In the process of rewriting TiDB for PostgreSQL, it is simplified in order to quickly read the running extension protocol.

TiDB for PostgreSQL's processing is mainly in server/conn_stmt.go. It can be seen that the processing is very simple, and the portal processing needs to be improved.

Task list

  1. Improve portal processing, the code is concentrated in server/conn_stmt.go.

Expected Results

Portal's functions are more complete, and it can face complex expanded query situations

pupillord commented 3 years ago

Definition and use of ‘protal’ could reference documents: https://www.postgresql.org/docs/current/protocol-flow.html#PROTOCOL-FLOW-EXT-QUERY.

Query planning typically occurs when the Bind message is processed. If the prepared statement has no parameters, or is executed repeatedly, the server might save the created plan and re-use it during subsequent Bind messages for the same prepared statement. However, it will do so only if it finds that a generic plan can be created that is not much less efficient than a plan that depends on the specific parameter values supplied. This happens transparently so far as the protocol is concerned.

If successfully created, a named portal object lasts till the end of the current transaction, unless explicitly destroyed. An unnamed portal is destroyed at the end of the transaction, or as soon as the next Bind statement specifying the unnamed portal as destination is issued. (Note that a simple Query message also destroys the unnamed portal.) Named portals must be explicitly closed before they can be redefined by another Bind message, but this is not required for the unnamed portal. Named portals can also be created and accessed at the SQL command level, using DECLARE CURSOR and FETCH.

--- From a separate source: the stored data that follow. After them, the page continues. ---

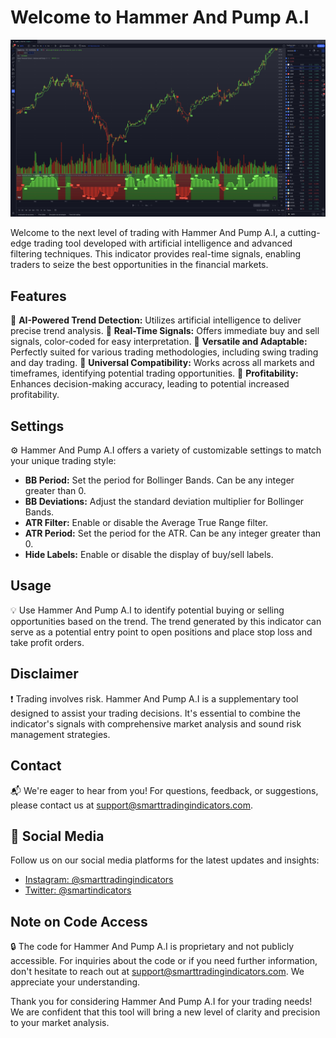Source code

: # Welcome to Hammer And Pump A.I

![Hammer And Pump A.I](1D%20Hammer%20and%20Pump.jpg)

Welcome to the next level of trading with Hammer And Pump A.I, a cutting-edge trading tool developed with artificial intelligence and advanced filtering techniques. This indicator provides real-time signals, enabling traders to seize the best opportunities in the financial markets.

## Features

🌟 **AI-Powered Trend Detection:** Utilizes artificial intelligence to deliver precise trend analysis.
🌟 **Real-Time Signals:** Offers immediate buy and sell signals, color-coded for easy interpretation.
🌟 **Versatile and Adaptable:** Perfectly suited for various trading methodologies, including swing trading and day trading.
🌟 **Universal Compatibility:** Works across all markets and timeframes, identifying potential trading opportunities.
🌟 **Profitability:** Enhances decision-making accuracy, leading to potential increased profitability.

## Settings

⚙️ Hammer And Pump A.I offers a variety of customizable settings to match your unique trading style:

- **BB Period:** Set the period for Bollinger Bands. Can be any integer greater than 0.
- **BB Deviations:** Adjust the standard deviation multiplier for Bollinger Bands.
- **ATR Filter:** Enable or disable the Average True Range filter.
- **ATR Period:** Set the period for the ATR. Can be any integer greater than 0.
- **Hide Labels:** Enable or disable the display of buy/sell labels.

## Usage

💡 Use Hammer And Pump A.I to identify potential buying or selling opportunities based on the trend. The trend generated by this indicator can serve as a potential entry point to open positions and place stop loss and take profit orders.

## Disclaimer

❗ Trading involves risk. Hammer And Pump A.I is a supplementary tool designed to assist your trading decisions. It's essential to combine the indicator's signals with comprehensive market analysis and sound risk management strategies.

## Contact

📬 We're eager to hear from you! For questions, feedback, or suggestions, please contact us at support@smarttradingindicators.com.

## 📱 Social Media

Follow us on our social media platforms for the latest updates and insights:

- [Instagram: @smarttradingindicators](https://instagram.com/smarttradingindicators?igshid=OGQ5ZDc2ODk2ZA==)
- [Twitter: @smartindicators](https://twitter.com/smartindicators)

## Note on Code Access

🔒 The code for Hammer And Pump A.I is proprietary and not publicly accessible. For inquiries about the code or if you need further information, don't hesitate to reach out at support@smarttradingindicators.com. We appreciate your understanding.

Thank you for considering Hammer And Pump A.I for your trading needs! We are confident that this tool will bring a new level of clarity and precision to your market analysis.
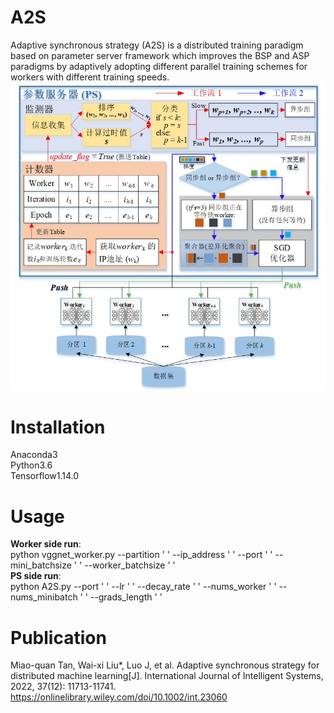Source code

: # A2S
Adaptive synchronous strategy (A2S) is a distributed training paradigm based on parameter server framework which improves the BSP and ASP paradigms by adaptively adopting different parallel training schemes for workers with different training speeds.  
![](https://github.com/mqdigihub/A2S/blob/master/figures/the%20overall%20design%20framework%20of%20A2S.jpg)
# Installation
Anaconda3  
Python3.6  
Tensorflow1.14.0
# Usage
__Worker side run__:  
  python vggnet_worker.py --partition ' ' --ip_address ' ' --port ' ' --mini_batchsize ' ' --worker_batchsize ' '  
__PS side run__:  
  python A2S.py --port ' ' --lr ' ' --decay_rate ' ' --nums_worker ' ' --nums_minibatch ' ' --grads_length ' '   
# Publication
Miao-quan Tan, Wai-xi Liu*, Luo J, et al. Adaptive synchronous strategy for distributed machine learning[J]. International Journal of Intelligent Systems, 2022, 37(12): 11713-11741. https://onlinelibrary.wiley.com/doi/10.1002/int.23060
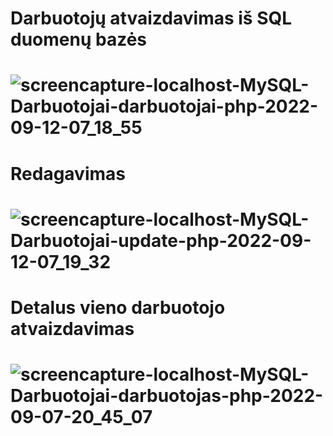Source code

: # Darbuotojų atvaizdavimas iš SQL duomenų bazės
# ![screencapture-localhost-MySQL-Darbuotojai-darbuotojai-php-2022-09-12-07_18_55](https://user-images.githubusercontent.com/107037107/189573326-047a0da6-d056-41f0-a76f-f91f6aeefed2.png)
# Redagavimas
# ![screencapture-localhost-MySQL-Darbuotojai-update-php-2022-09-12-07_19_32](https://user-images.githubusercontent.com/107037107/189573369-31328daa-5a67-41f9-aa48-e6eae09ac8bd.png)
# Detalus vieno darbuotojo atvaizdavimas
# ![screencapture-localhost-MySQL-Darbuotojai-darbuotojas-php-2022-09-07-20_45_07](https://user-images.githubusercontent.com/107037107/188944694-de4a449b-5121-4a6b-a38b-3ecc256e1f22.png)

Once a portal exists, it can be executed using an Execute message. The Execute message specifies the portal name (empty string denotes the unnamed portal) and a maximum result-row count (zero meaning “fetch all rows”). The result-row count is only meaningful for portals containing commands that return row sets; in other cases the command is always executed to completion, and the row count is ignored. The possible responses to Execute are the same as those described above for queries issued via simple query protocol, except that Execute doesn't cause ReadyForQuery or RowDescription to be issued.

If Execute terminates before completing the execution of a portal (due to reaching a nonzero result-row count), it will send a PortalSuspended message; the appearance of this message tells the frontend that another Execute should be issued against the same portal to complete the operation. The CommandComplete message indicating completion of the source SQL command is not sent until the portal's execution is completed. Therefore, an Execute phase is always terminated by the appearance of exactly one of these messages: CommandComplete, EmptyQueryResponse (if the portal was created from an empty query string), ErrorResponse, or PortalSuspended.